Gelesen von Sylvia Bräsel
Ein bekannter Unbekannter: Marie-Elisabeth Lüdde hat ein bemerkenswertes Herder-Buch vorgelegt
Herder-Platz, Herder-Kirche, Herder-Denkmal, Herder-Brunnen – ein Spaziergang durch Weimar führt uns immer wieder auf die Spur dieses Mannes, der 27 Jahre (bis zu seinem Tod 1803) in der Stadt lebte und wirkte. Er ist gegenwärtig und bleibt doch oft für Besucher »ein bekannter Unbekannter«.
Die promovierte Theologin und in Weimar lebende Autorin Marie-Elisabeth Lüdde nimmt uns in ihrem Buch »Johann Gottfried Herder.
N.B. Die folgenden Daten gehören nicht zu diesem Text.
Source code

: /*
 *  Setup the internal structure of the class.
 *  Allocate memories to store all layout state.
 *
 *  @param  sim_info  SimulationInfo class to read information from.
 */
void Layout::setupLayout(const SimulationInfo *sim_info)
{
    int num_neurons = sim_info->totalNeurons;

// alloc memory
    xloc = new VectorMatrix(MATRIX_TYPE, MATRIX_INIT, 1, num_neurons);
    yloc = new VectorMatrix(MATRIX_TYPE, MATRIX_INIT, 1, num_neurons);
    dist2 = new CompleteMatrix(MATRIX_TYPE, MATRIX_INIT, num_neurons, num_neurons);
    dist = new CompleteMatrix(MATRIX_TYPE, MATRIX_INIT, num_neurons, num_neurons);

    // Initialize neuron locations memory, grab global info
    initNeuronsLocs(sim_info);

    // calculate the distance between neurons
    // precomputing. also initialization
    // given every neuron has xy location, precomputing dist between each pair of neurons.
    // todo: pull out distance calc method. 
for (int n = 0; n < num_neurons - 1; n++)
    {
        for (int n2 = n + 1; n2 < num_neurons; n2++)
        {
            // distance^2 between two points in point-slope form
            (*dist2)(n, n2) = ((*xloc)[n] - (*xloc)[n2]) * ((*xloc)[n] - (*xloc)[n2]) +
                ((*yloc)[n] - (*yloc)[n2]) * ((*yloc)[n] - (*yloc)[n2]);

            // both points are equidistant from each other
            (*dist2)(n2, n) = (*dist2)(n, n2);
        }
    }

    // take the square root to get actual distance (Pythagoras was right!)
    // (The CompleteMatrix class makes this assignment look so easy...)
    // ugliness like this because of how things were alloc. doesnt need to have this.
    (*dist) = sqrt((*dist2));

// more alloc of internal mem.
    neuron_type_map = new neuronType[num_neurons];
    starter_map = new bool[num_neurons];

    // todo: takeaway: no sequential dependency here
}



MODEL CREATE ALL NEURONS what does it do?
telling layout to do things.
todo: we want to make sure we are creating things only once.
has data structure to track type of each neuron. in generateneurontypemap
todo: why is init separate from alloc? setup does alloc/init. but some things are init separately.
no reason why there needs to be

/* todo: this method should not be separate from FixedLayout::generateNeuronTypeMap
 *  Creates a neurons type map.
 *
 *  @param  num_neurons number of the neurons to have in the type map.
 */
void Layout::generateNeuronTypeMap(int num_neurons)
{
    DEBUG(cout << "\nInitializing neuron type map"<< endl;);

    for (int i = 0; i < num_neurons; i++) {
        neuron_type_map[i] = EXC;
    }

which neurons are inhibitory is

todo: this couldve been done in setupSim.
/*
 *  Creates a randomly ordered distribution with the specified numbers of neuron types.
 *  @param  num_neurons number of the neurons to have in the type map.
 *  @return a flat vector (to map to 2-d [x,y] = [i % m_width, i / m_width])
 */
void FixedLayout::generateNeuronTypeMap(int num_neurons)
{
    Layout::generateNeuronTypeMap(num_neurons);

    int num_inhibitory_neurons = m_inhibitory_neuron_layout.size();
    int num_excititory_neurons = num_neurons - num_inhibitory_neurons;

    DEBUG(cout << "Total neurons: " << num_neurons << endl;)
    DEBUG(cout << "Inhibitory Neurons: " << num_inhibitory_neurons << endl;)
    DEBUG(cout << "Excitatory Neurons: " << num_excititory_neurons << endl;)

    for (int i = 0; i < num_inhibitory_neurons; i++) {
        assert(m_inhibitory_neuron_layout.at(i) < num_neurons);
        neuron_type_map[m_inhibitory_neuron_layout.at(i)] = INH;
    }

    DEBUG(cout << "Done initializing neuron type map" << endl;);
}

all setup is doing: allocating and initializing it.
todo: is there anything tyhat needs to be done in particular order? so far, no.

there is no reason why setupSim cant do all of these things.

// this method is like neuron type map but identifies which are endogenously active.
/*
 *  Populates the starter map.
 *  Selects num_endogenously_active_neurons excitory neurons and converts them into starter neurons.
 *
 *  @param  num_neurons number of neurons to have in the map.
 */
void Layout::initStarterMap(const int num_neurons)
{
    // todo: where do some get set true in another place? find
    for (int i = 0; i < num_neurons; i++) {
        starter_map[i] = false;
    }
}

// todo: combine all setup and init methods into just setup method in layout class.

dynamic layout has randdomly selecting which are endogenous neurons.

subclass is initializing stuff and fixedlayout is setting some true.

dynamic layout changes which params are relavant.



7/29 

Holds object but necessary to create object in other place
Licht – Liebe – Leben« (Weimarer Verlagsgesellschaft 2016) vielleicht auch aus diesem Grunde mit auf eine anregende Gedankenreise, die sie zugleich akribisch historisch verortet. Der Lebensweg von Herder (1744–1803) wird anschaulich in Bildern, Zeichnungen und Zeitzeugnissen dokumentiert. Dennoch ist dieses Buch keine (wissenschaftliche) Monographie zur puren Wissenserweiterung, auch wenn das Personenregister und das beeindruckende Literaturverzeichnis das auf den ersten Blick vermuten lassen.
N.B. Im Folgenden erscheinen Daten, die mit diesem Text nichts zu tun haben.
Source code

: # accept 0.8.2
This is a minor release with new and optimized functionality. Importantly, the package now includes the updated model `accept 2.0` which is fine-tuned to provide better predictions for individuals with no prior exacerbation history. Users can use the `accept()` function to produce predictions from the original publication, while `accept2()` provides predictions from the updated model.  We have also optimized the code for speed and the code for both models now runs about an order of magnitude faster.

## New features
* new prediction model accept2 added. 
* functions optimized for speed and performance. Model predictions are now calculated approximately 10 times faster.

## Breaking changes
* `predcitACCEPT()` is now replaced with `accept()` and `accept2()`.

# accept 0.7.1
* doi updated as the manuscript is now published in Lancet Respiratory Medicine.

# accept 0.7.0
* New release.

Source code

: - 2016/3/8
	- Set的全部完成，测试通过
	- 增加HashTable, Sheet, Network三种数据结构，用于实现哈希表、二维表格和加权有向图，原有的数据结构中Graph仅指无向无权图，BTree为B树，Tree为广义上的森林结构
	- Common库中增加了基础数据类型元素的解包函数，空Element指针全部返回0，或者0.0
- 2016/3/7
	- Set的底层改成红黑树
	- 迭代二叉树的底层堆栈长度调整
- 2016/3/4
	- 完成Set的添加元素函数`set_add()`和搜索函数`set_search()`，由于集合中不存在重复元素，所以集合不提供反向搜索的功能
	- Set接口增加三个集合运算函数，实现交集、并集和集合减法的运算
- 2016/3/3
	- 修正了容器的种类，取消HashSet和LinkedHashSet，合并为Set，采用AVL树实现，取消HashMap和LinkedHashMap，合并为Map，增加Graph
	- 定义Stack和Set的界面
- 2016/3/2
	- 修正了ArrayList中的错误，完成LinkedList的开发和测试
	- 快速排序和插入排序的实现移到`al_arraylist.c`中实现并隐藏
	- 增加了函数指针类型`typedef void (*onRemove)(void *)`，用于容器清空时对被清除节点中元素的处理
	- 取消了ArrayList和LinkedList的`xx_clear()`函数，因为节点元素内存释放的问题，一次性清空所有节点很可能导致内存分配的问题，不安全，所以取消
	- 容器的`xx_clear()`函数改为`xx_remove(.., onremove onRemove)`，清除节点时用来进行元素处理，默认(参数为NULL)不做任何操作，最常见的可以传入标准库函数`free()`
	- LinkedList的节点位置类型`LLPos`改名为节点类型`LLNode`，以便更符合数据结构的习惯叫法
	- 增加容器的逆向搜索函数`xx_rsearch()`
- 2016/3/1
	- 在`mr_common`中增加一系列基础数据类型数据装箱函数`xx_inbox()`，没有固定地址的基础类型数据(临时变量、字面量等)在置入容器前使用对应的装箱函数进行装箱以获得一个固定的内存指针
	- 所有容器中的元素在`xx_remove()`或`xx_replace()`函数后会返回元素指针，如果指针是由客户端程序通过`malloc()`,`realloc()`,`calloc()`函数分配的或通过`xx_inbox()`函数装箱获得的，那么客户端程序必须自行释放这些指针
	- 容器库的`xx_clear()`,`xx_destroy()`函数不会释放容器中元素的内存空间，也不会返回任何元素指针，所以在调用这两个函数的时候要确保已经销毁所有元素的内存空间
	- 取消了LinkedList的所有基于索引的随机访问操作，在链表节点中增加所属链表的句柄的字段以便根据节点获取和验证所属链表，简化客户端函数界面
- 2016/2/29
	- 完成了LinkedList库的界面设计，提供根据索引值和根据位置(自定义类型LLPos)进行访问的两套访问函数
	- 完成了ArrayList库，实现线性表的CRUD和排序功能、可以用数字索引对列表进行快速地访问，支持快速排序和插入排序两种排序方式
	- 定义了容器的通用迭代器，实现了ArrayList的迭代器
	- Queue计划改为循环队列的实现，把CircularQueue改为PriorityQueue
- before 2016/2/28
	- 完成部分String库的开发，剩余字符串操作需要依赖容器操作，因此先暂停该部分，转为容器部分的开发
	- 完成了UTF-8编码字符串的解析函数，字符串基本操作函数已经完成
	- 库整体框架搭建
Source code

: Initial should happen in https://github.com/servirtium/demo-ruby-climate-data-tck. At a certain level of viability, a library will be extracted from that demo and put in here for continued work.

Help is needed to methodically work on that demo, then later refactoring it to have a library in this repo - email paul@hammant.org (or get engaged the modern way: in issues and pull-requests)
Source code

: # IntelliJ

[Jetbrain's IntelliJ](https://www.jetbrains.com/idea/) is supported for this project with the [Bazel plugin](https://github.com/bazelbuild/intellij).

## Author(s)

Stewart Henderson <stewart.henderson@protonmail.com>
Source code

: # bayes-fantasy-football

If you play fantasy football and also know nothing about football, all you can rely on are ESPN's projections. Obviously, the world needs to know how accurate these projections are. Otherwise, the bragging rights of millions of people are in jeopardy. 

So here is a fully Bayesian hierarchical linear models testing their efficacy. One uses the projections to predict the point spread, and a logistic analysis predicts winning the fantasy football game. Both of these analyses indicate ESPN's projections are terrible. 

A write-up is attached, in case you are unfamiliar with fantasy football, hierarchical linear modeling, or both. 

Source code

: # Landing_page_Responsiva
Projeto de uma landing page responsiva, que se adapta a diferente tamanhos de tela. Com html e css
Die Publikation besticht durch die Vielschichtigkeit der Zugänge bzw. durch die gestellten Fragen zum Thema, die in der heutigen Zeit der Umbrüche nachdenklich stimmen können. In ihren Anmerkungen zum Text spricht Marie-Elisabeth Lüdde selbst von der »Faszination«, die auf den Leser überspringen soll. Sie scheut sich nicht vor »Leerstellen« und macht zugleich die Persönlichkeit von Herder begreifbar im kreatürlichen Sinne. Ihr dem Buch beigegebenes Kapitel »Spaziergang durch Weimar. Auf den Spuren Johann Gottfried Herders« in Bild und Text macht regelrecht neugierig und eröffnet dem Leser unkonventionell neue Sichtweisen auf das Werk und das Denken des Mannes, der schließlich zu den großen Vier (Goethe, Schiller,Wieland, Herder) der Weimarer Klassik zählt.
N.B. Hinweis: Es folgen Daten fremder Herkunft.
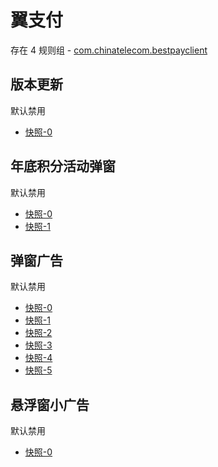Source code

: # 翼支付

存在 4 规则组 - [com.chinatelecom.bestpayclient](/src/apps/com.chinatelecom.bestpayclient.ts)

## 版本更新

默认禁用

- [快照-0](https://i.gkd.li/import/13391544)

## 年底积分活动弹窗

默认禁用

- [快照-0](https://i.gkd.li/import/13543032)
- [快照-1](https://i.gkd.li/import/13625037)

## 弹窗广告

默认禁用

- [快照-0](https://i.gkd.li/import/13402692)
- [快照-1](https://i.gkd.li/import/13455790)
- [快照-2](https://i.gkd.li/import/13626324)
- [快照-3](https://i.gkd.li/import/13455929)
- [快照-4](https://i.gkd.li/import/13696322)
- [快照-5](https://i.gkd.li/import/13696323)

## 悬浮窗小广告

默认禁用

- [快照-0](https://i.gkd.li/import/13402711)
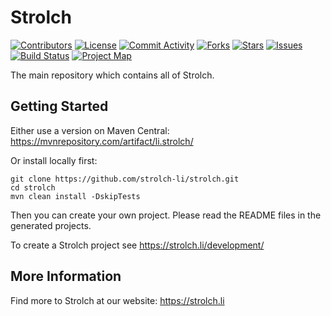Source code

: # Strolch

[![Contributors](https://img.shields.io/github/contributors/strolch-li/strolch)](https://github.com/strolch-li/strolch/graphs/contributors)
[![License](https://img.shields.io/github/license/strolch-li/strolch)](https://github.com/strolch-li/strolch/blob/master/LICENSE)
[![Commit Activity](https://img.shields.io/github/commit-activity/y/strolch-li/strolch/develop?style=flat-square)](https://github.com/strolch-li/strolch/commits/develop)
[![Forks](https://img.shields.io/github/forks/strolch-li/strolch?style=flat-square "Forks")](https://github.com/strolch-li/strolch/network/members)
[![Stars](https://img.shields.io/github/stars/strolch-li/strolch?style=flat-square "Stars")](https://github.com/strolch-li/strolch/stargazers)
[![Issues](https://img.shields.io/github/issues/strolch-li/strolch?style=flat-square "Issues")](https://github.com/strolch-li/strolch/issues)
[![Build Status](https://ci.atexxi.ch/buildStatus/icon?job=strolch)](https://ci.atexxi.ch/job/strolch/)
[![Project Map](https://sourcespy.com/shield.svg)](https://sourcespy.com/github/strolchlistrolch/)

The main repository which contains all of Strolch.

## Getting Started
Either use a version on Maven Central: https://mvnrepository.com/artifact/li.strolch/

Or install locally first:

    git clone https://github.com/strolch-li/strolch.git
    cd strolch
    mvn clean install -DskipTests

Then you can create your own project. Please read the README files in the generated projects.

To create a Strolch project see https://strolch.li/development/

## More Information

Find more to Strolch at our website: https://strolch.li
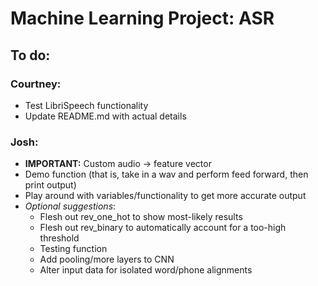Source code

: # Machine Learning Project: ASR
## To do:
### Courtney:
* Test LibriSpeech functionality
* Update README.md with actual details

### Josh:
* **IMPORTANT:** Custom audio -> feature vector
* Demo function (that is, take in a wav and perform feed forward, then print output)
* Play around with variables/functionality to get more accurate output
* _Optional suggestions_:
  * Flesh out rev_one_hot to show most-likely results
  * Flesh out rev_binary to automatically account for a too-high threshold
  * Testing function
  * Add pooling/more layers to CNN
  * Alter input data for isolated word/phone alignments
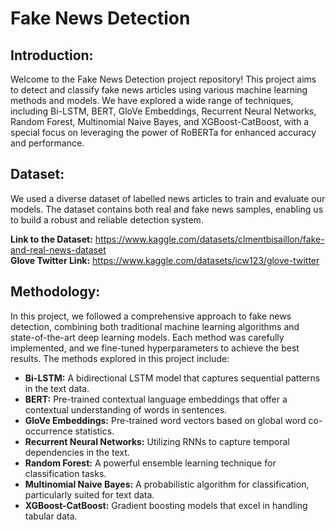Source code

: # Fake News Detection

## Introduction:
Welcome to the Fake News Detection project repository! 
This project aims to detect and classify fake news articles using various machine learning methods and models. We have explored a wide range of 
techniques, including Bi-LSTM, BERT, GloVe Embeddings, Recurrent Neural Networks, Random Forest, Multinomial Naive Bayes, and XGBoost-CatBoost, with
a special focus on leveraging the power of RoBERTa for enhanced accuracy and performance.

## Dataset:
We used a diverse dataset of labelled news articles to train and evaluate our models. The dataset contains both real and fake news samples, enabling us to 
build a robust and reliable detection system.

**Link to the Dataset:** https://www.kaggle.com/datasets/clmentbisaillon/fake-and-real-news-dataset  
**Glove Twitter Link:** https://www.kaggle.com/datasets/icw123/glove-twitter

## Methodology:
In this project, we followed a comprehensive approach to fake news detection, combining both traditional machine learning algorithms 
and state-of-the-art deep learning models. Each method was carefully implemented, and we fine-tuned hyperparameters to achieve the best results.
The methods explored in this project include:
 - **Bi-LSTM:** A bidirectional LSTM model that captures sequential patterns in the text data.
 - **BERT:** Pre-trained contextual language embeddings that offer a contextual understanding of words in sentences.
 - **GloVe Embeddings:** Pre-trained word vectors based on global word co-occurrence statistics.
 - **Recurrent Neural Networks:** Utilizing RNNs to capture temporal dependencies in the text.
 - **Random Forest:** A powerful ensemble learning technique for classification tasks.
 - **Multinomial Naive Bayes:** A probabilistic algorithm for classification, particularly suited for text data.
 - **XGBoost-CatBoost:** Gradient boosting models that excel in handling tabular data.
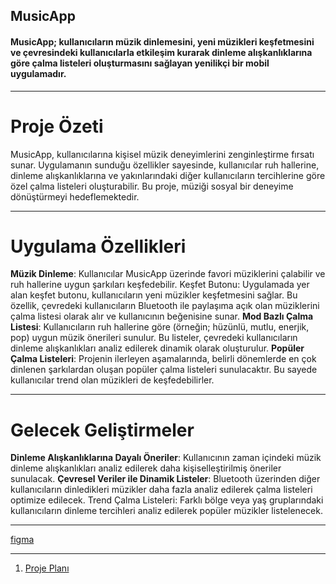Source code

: ## MusicApp
#### MusicApp; kullanıcıların müzik dinlemesini, yeni müzikleri keşfetmesini ve çevresindeki kullanıcılarla etkileşim kurarak dinleme alışkanlıklarına göre çalma listeleri oluşturmasını sağlayan yenilikçi bir mobil uygulamadır.

---

# Proje Özeti
MusicApp, kullanıcılarına kişisel müzik deneyimlerini zenginleştirme fırsatı sunar. Uygulamanın sunduğu özellikler sayesinde, kullanıcılar ruh hallerine, dinleme alışkanlıklarına ve yakınlarındaki diğer kullanıcıların tercihlerine göre özel çalma listeleri oluşturabilir. Bu proje, müziği sosyal bir deneyime dönüştürmeyi hedeflemektedir.

---

# Uygulama Özellikleri
**Müzik Dinleme**: Kullanıcılar MusicApp üzerinde favori müziklerini çalabilir ve ruh hallerine uygun şarkıları keşfedebilir.
Keşfet Butonu: Uygulamada yer alan keşfet butonu, kullanıcıların yeni müzikler keşfetmesini sağlar. Bu özellik, çevredeki kullanıcıların Bluetooth ile paylaşıma açık olan müziklerini çalma listesi olarak alır ve kullanıcının beğenisine sunar.
**Mod Bazlı Çalma Listesi**: Kullanıcıların ruh hallerine göre (örneğin; hüzünlü, mutlu, enerjik, pop) uygun müzik önerileri sunulur. Bu listeler, çevredeki kullanıcıların dinleme alışkanlıkları analiz edilerek dinamik olarak oluşturulur.
**Popüler Çalma Listeleri**: Projenin ilerleyen aşamalarında, belirli dönemlerde en çok dinlenen şarkılardan oluşan popüler çalma listeleri sunulacaktır. Bu sayede kullanıcılar trend olan müzikleri de keşfedebilirler.

---

# Gelecek Geliştirmeler
**Dinleme Alışkanlıklarına Dayalı Öneriler**: Kullanıcının zaman içindeki müzik dinleme alışkanlıkları analiz edilerek daha kişiselleştirilmiş öneriler sunulacak.
**Çevresel Veriler ile Dinamik Listeler**: Bluetooth üzerinden diğer kullanıcıların dinledikleri müzikler daha fazla analiz edilerek çalma listeleri optimize edilecek.
Trend Çalma Listeleri: Farklı bölge veya yaş gruplarındaki kullanıcıların dinleme tercihleri analiz edilerek popüler müzikler listelenecek.

---


[figma](https://www.figma.com/proto/oB6UYkCjHondJuaKHHTjPS/Untitled?node-id=0-1&t=UZVorYvBHerWn9fO-1)

---

1. [Proje Planı](MD/proje_plani.PNG)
Der Band lädt zu einer Entdeckungsreise ein und macht so Angebote zum Weiterdenken. Nicht zuletzt wurde die von Herder postulierte Verbindung von Intellektualität und Religion zur Basis aufgeklärter Kulturphilosophie in Europa. Marie-Elisabeth Lüdde zitiert in ihrer Einführung aus einem Gespräch zwischen dem Philosophen Wolfgang Heise und der Dramatiker Heiner Müller und verweist damit auf die Anregungen, Visionen des (toten) Herder, die »nicht begraben werden« sollten.
Herder war Theologe, Philosoph, Volkskundler, Pädagoge, Ästhetiker, Publizist, Übersetzer und im besten Wortsinn ein polemischer Aufklärer, der nicht als »eine Fußnote in Goethes Geschichte« gesetzt werden kann. Immerhin hat der etwas jüngere Goethe nicht wenig von dem aus ärmlichen Verhältnissen in Mohrungen (Ostpreußen) stammende Herder gelernt. Herder war als Gesamtpersönlichkeit ein Vordenker, ein »Nonkonformist«. Seine Hauptwerke wie »Stimmen der Völker in Liedern« und »Briefe zur Beförderung der Humanität« gehen zum Beispiel schon über eine Zentriertheit auf deutsche Kultur (wie zum Beispiel in der Sammlung »Des Knaben Wunderhorn« von Arnim und Brentano) hinaus.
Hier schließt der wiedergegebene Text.